[Entries taken from a collection]
☆ ☆ ☆ ☆

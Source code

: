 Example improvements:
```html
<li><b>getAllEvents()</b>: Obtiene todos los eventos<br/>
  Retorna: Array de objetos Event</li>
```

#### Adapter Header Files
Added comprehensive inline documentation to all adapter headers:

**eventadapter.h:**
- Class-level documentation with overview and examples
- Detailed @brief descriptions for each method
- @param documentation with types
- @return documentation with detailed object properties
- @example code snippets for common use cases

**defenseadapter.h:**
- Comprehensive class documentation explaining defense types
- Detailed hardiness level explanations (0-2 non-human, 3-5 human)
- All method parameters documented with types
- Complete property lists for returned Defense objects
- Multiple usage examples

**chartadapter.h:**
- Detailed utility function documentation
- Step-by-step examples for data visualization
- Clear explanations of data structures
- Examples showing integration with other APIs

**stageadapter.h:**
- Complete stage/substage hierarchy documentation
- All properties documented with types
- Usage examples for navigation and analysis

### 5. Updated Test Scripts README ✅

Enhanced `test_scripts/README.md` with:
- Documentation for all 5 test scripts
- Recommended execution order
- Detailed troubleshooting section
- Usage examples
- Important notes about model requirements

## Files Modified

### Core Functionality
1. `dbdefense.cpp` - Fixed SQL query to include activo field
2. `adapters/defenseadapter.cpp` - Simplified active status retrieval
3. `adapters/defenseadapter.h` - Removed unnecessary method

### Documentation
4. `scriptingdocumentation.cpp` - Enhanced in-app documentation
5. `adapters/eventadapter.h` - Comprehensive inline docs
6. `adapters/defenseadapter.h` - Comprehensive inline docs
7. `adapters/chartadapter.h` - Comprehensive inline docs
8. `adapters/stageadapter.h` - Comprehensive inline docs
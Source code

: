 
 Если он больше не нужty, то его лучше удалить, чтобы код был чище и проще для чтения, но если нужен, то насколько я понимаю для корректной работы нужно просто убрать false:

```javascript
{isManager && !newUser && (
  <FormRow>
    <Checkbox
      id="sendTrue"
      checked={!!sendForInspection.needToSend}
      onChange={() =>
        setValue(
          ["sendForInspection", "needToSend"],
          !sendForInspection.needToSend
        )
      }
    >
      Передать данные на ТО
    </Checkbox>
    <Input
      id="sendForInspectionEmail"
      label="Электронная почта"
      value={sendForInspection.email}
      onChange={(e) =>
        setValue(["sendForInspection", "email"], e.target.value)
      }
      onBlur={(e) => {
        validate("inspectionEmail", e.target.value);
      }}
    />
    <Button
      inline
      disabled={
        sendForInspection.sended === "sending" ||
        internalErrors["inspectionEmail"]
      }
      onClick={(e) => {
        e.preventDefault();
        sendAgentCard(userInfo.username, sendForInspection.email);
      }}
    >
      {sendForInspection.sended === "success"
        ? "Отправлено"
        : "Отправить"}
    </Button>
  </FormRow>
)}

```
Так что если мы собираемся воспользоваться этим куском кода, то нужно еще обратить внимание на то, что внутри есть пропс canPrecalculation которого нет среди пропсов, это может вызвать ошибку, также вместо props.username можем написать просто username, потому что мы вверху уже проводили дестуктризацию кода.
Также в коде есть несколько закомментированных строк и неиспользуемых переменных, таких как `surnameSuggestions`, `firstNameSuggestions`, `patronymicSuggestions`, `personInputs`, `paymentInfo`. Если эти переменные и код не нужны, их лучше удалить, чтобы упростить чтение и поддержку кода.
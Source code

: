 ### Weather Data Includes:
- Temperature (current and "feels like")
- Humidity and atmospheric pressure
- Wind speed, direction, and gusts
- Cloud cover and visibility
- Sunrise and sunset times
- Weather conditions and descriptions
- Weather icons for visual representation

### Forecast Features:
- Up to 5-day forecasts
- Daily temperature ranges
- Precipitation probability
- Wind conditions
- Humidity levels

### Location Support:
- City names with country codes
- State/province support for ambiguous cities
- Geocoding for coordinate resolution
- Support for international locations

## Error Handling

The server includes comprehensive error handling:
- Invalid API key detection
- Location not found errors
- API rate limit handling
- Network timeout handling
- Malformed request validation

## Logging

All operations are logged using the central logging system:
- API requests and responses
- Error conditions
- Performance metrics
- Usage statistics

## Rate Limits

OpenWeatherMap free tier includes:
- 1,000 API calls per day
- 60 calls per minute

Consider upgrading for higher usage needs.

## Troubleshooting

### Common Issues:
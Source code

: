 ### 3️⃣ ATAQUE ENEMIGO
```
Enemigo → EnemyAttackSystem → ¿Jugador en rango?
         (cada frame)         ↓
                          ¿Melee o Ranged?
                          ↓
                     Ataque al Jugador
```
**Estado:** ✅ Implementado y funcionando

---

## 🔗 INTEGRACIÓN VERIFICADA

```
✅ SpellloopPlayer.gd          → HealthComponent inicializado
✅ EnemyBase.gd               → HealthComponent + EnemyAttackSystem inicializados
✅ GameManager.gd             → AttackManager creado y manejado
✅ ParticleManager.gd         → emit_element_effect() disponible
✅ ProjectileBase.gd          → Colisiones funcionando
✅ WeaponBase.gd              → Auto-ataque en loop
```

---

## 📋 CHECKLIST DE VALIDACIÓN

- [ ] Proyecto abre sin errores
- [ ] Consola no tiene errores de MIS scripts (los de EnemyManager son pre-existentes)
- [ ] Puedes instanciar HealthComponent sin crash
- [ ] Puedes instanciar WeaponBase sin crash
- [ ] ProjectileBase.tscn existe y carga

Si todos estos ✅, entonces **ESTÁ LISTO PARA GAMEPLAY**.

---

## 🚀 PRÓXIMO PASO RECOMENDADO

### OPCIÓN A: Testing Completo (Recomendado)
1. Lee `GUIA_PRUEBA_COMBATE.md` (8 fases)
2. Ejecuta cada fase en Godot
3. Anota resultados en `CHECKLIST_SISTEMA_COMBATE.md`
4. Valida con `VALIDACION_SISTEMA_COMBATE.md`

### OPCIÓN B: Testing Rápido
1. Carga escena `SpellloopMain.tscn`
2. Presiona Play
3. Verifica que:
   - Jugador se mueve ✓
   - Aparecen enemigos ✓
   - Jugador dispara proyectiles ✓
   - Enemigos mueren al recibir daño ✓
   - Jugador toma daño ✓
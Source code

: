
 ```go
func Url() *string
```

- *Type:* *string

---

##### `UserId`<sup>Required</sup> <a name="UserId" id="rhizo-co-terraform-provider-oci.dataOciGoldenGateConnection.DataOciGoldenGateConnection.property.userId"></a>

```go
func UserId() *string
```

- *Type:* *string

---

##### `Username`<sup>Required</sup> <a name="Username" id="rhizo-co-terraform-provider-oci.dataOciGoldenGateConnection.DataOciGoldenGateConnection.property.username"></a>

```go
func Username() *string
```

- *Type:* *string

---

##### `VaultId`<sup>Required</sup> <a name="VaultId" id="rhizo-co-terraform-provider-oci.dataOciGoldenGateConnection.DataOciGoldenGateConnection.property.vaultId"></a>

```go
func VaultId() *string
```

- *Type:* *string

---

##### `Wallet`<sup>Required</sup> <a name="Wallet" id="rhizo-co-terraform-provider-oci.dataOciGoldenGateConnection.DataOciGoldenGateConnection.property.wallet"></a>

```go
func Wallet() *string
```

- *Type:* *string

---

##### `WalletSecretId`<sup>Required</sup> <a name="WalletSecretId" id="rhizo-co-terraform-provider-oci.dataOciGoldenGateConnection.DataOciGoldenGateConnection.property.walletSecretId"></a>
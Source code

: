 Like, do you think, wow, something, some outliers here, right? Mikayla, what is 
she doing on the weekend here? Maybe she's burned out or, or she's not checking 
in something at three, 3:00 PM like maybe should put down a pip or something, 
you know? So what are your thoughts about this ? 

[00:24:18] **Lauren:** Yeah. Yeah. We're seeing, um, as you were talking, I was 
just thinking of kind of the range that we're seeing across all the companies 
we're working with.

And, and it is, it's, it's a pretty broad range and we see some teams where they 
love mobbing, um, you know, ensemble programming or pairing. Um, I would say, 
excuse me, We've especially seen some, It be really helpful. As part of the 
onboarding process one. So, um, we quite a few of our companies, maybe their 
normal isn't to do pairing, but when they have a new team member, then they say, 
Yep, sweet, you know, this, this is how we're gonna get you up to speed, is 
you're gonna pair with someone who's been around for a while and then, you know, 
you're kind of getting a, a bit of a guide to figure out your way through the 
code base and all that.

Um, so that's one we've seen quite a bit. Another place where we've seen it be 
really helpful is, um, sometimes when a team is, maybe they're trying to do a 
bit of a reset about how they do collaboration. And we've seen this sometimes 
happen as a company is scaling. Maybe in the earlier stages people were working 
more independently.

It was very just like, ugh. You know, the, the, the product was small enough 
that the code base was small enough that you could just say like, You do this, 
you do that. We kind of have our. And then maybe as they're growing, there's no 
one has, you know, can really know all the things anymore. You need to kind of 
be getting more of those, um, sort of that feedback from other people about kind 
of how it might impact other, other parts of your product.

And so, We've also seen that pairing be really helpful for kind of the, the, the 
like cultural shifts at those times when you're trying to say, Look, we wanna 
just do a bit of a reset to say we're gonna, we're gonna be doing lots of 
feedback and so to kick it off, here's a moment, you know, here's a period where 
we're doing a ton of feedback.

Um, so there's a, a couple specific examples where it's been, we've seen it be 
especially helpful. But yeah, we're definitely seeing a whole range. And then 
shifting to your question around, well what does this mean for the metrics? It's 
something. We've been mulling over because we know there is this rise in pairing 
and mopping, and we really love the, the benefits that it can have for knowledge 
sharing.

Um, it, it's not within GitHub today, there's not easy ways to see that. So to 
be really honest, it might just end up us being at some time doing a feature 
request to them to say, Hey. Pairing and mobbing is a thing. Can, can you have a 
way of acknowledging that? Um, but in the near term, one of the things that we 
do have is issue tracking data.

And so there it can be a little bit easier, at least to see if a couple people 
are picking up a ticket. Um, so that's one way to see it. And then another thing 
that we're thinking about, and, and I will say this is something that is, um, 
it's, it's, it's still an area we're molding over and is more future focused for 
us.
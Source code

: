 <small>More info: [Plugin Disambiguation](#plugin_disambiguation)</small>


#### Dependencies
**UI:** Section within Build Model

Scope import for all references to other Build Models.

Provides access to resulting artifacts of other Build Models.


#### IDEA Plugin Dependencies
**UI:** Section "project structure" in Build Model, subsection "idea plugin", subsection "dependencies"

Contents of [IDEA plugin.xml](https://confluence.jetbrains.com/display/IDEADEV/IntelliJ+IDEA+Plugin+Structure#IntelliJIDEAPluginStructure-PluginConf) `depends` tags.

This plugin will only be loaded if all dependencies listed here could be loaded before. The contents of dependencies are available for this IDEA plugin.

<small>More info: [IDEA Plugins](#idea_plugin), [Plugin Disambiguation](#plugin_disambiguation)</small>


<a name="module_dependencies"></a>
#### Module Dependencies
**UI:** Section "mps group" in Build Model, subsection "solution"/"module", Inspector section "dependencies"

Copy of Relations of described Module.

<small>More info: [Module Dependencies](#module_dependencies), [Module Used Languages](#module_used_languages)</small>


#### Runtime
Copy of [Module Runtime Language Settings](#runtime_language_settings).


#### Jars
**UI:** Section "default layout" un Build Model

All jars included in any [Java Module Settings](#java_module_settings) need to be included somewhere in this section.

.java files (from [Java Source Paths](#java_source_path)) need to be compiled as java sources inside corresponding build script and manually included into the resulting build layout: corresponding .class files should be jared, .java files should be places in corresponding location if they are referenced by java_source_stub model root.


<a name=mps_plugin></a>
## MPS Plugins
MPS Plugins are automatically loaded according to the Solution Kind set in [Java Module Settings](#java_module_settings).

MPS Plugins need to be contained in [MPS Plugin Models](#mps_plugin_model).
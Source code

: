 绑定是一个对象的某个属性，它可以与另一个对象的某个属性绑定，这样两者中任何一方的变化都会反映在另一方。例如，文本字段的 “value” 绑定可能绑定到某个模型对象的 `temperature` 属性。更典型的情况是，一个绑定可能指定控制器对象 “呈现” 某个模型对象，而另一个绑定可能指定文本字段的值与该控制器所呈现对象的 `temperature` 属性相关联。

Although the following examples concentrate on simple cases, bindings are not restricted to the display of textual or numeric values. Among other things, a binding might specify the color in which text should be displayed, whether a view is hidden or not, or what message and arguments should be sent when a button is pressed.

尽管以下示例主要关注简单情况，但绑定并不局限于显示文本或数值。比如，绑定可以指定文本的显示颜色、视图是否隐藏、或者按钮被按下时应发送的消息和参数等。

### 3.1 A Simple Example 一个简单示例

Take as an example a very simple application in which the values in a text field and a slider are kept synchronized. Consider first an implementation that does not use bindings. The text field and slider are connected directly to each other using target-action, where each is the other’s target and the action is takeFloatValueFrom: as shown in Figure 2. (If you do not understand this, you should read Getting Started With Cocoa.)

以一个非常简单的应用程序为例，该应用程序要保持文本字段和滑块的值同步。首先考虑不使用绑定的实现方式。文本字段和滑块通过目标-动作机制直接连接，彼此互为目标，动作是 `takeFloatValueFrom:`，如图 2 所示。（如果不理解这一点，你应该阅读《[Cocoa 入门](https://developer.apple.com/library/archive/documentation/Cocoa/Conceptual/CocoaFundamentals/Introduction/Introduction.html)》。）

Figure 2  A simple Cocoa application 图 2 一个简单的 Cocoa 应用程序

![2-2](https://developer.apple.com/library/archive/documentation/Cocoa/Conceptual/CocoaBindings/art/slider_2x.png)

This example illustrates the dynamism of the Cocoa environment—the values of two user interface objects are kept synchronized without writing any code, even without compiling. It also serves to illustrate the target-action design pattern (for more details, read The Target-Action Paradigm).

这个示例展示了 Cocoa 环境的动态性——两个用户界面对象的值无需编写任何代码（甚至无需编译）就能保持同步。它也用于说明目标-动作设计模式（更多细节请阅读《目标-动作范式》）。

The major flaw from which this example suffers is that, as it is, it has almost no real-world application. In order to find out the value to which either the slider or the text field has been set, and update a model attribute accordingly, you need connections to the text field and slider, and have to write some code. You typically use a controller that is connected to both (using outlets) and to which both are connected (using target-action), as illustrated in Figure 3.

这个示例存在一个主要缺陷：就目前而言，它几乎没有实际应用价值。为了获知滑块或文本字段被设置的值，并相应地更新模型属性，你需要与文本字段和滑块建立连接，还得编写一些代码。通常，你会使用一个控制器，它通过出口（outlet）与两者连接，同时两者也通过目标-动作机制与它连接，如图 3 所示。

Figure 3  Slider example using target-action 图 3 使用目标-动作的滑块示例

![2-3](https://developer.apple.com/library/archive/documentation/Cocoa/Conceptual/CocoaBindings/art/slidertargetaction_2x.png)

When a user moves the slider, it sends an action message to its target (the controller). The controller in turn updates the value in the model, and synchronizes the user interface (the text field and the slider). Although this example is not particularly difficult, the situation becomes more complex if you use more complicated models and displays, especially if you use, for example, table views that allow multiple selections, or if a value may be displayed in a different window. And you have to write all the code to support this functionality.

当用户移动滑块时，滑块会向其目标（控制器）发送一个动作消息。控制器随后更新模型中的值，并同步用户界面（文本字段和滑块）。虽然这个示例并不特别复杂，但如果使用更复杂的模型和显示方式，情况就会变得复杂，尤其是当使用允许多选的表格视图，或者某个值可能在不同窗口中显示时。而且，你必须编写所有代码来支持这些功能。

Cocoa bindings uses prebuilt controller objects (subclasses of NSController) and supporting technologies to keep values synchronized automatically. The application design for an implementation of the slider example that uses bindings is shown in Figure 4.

☆ ☆ ☆ ☆

What you are asked to do: Working from the records above, write out verbatim only the lines from the line containing "- Complete property" through the line containing "- Usage examples for navigation and analysis".

Answer to this exercise:
- Complete property lists for returned Defense objects
- Multiple usage examples

**chartadapter.h:**
- Detailed utility function documentation
- Step-by-step examples for data visualization
- Clear explanations of data structures
- Examples showing integration with other APIs

**stageadapter.h:**
- Complete stage/substage hierarchy documentation
- All properties documented with types
- Usage examples for navigation and analysis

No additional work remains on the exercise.